Enable the Kubernetes Engine API.

Enable the API

记下您的项目 ID。
提示：点击并在以下占位符中输入项目 ID：PROJECT_ID
您需要创建集群和运行 install_asm 的 gcloud 命令的项目 ID。只要您不关闭或离开此文档页面，就会在执行需要此页面的每条命令时，更新此页面上的项目 ID 占位符。占位符使得将命令复制并粘贴到命令行更轻松。如果您决定打开某个链接，请打开一个新的标签页以保留占位符值。

虽然 Anthos Service Mesh 需要其他 API，但 install_asm 脚本会为您启用这些 API。为了降低结算费用，install_asm 脚本未启用 GKE Enterprise API。启用 GKE Enterprise API 后，Google Cloud 控制台存在一些细微差别。如需详细了解这些差异，请参阅 GKE Enterprise 和 Anthos Service Mesh 界面差异。

安装所需的工具

您可以在 Cloud Shell 或运行 Linux 的本地计算机上运行该脚本。Cloud Shell 会预安装所有必需的工具。请注意，由于 macOS 附带了旧版 bash，因此不支持 macOS。

Cloud Shell

Cloud Shell 预配一个运行基于 Debian 的 Linux 操作系统的 g1-small Compute Engine 虚拟机 (VM)。使用 Cloud Shell 的优势如下：

Cloud Shell 包含您需要的 gcloud、kubectl、kpt 和其他命令行工具。
您的 Cloud Shell $HOME 目录具有 5GB 永久性存储空间。
您可以选择文本编辑器：
- 代码编辑器，可通过点击 Cloud Shell 窗口顶部的来访问。
- Emac、Vim 或 Nano，可从 Cloud Shell 中的命令行访问。

如需使用 Cloud Shell，请执行以下操作：

前往 Google Cloud 控制台。
选择您的 Google Cloud 项目。
点击 Google Cloud 控制台窗口顶部的激活 Cloud Shell 按钮。

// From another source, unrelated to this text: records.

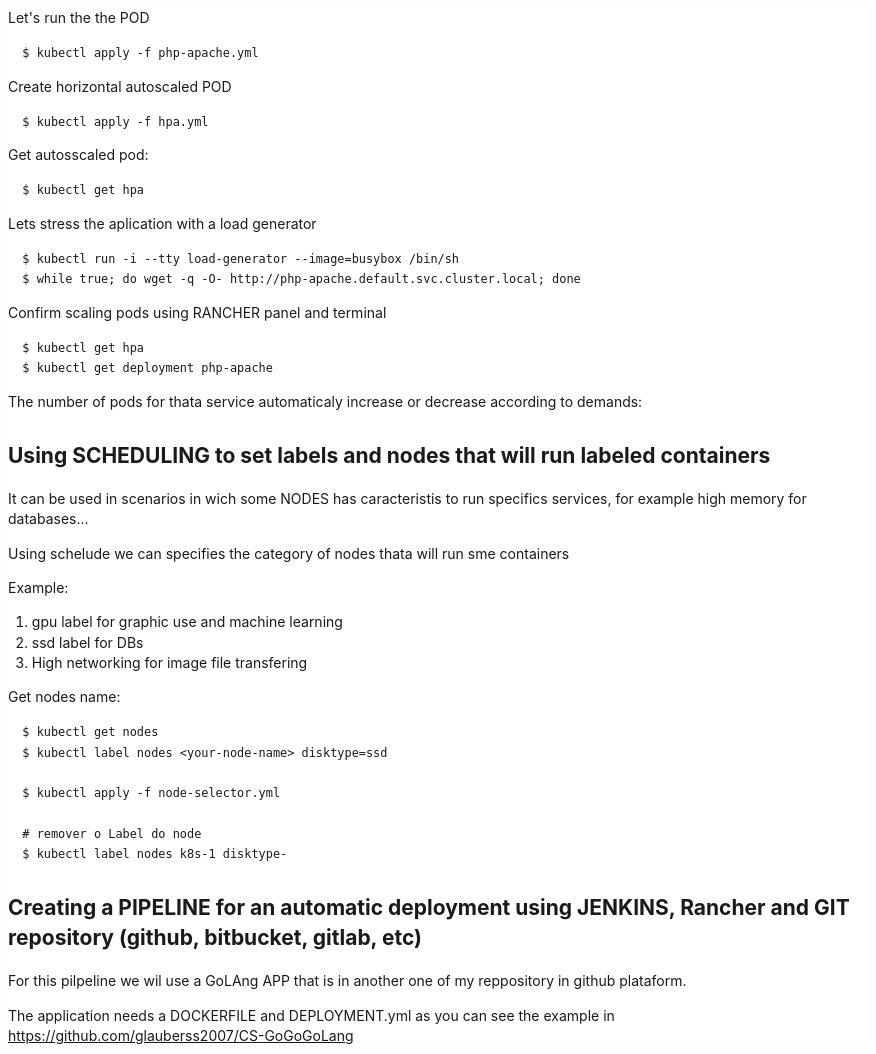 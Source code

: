 Let's run the the POD

      $ kubectl apply -f php-apache.yml

Create horizontal autoscaled POD

      $ kubectl apply -f hpa.yml
      
Get autosscaled pod:

      $ kubectl get hpa

Lets stress the aplication with a load generator
      
      $ kubectl run -i --tty load-generator --image=busybox /bin/sh
      $ while true; do wget -q -O- http://php-apache.default.svc.cluster.local; done
      
Confirm scaling pods using RANCHER panel and terminal

      $ kubectl get hpa
      $ kubectl get deployment php-apache
      
The number of pods for thata service automaticaly increase or decrease according to demands:
      
## Using SCHEDULING to set labels and nodes that will run labeled containers      

It can be used in scenarios in wich some NODES has caracteristis to run specifics services, for example high memory for databases...

Using schelude we can specifies the category of nodes thata will run sme containers

Example:
1. gpu label for graphic use and machine learning
2. ssd label for DBs
3. High networking for image file transfering

Get nodes name:

      $ kubectl get nodes
      $ kubectl label nodes <your-node-name> disktype=ssd

      $ kubectl apply -f node-selector.yml

      # remover o Label do node
      $ kubectl label nodes k8s-1 disktype-

## Creating a PIPELINE for an automatic deployment using JENKINS, Rancher and GIT repository (github, bitbucket, gitlab, etc)

For this pilpeline we wil use a GoLAng APP that is in another one of my reppository in github plataform.

The application needs a DOCKERFILE and DEPLOYMENT.yml as you can see the example in https://github.com/glauberss2007/CS-GoGoGoLang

一个 Cloud Shell 会话随即会在 Google Cloud 控制台底部的新框内打开，并显示命令行提示符。

本地 Linux 计算机

请确保已安装以下工具：
- Google Cloud CLI
- 标准命令行工具：awk、curl、grep、sed、sha256sum、tr
- git
- kpt
- kubectl
- jq
使用 Google Cloud CLI 进行身份验证：
```
gcloud auth login
```
更新组件：
```
gcloud components update
```
请确保 git 位于您的路径中，以便 kpt 能够找到它。

创建 GKE 集群

运行以下命令，创建具有 Anthos Service Mesh 所需的最少 vCPU 数的集群。在此命令中，将占位符替换为以下信息：
- CLUSTER_NAME：您的集群的名称。名称只能包含小写字母、数字和 -，并且必必须以字母开头，以字母数字结尾，并且不能超过 40 个字符。
- PROJECT_ID：将在其中创建集群的项目 ID。
- CLUSTER_LOCATION 是集群的地区，例如 us-central1-a。
```
gcloud container clusters create CLUSTER_NAME  \
    --project=PROJECT_ID \
    --zone=CLUSTER_LOCATION  \
    --machine-type=e2-standard-4 \
    --num-nodes=2 \
    --workload-pool=PROJECT_ID.svc.id.goog
```
注意：创建集群可能需要几分钟的时间。

获取身份验证凭据以便与集群进行交互。此命令还会将 kubectl 的当前上下文设置为该集群。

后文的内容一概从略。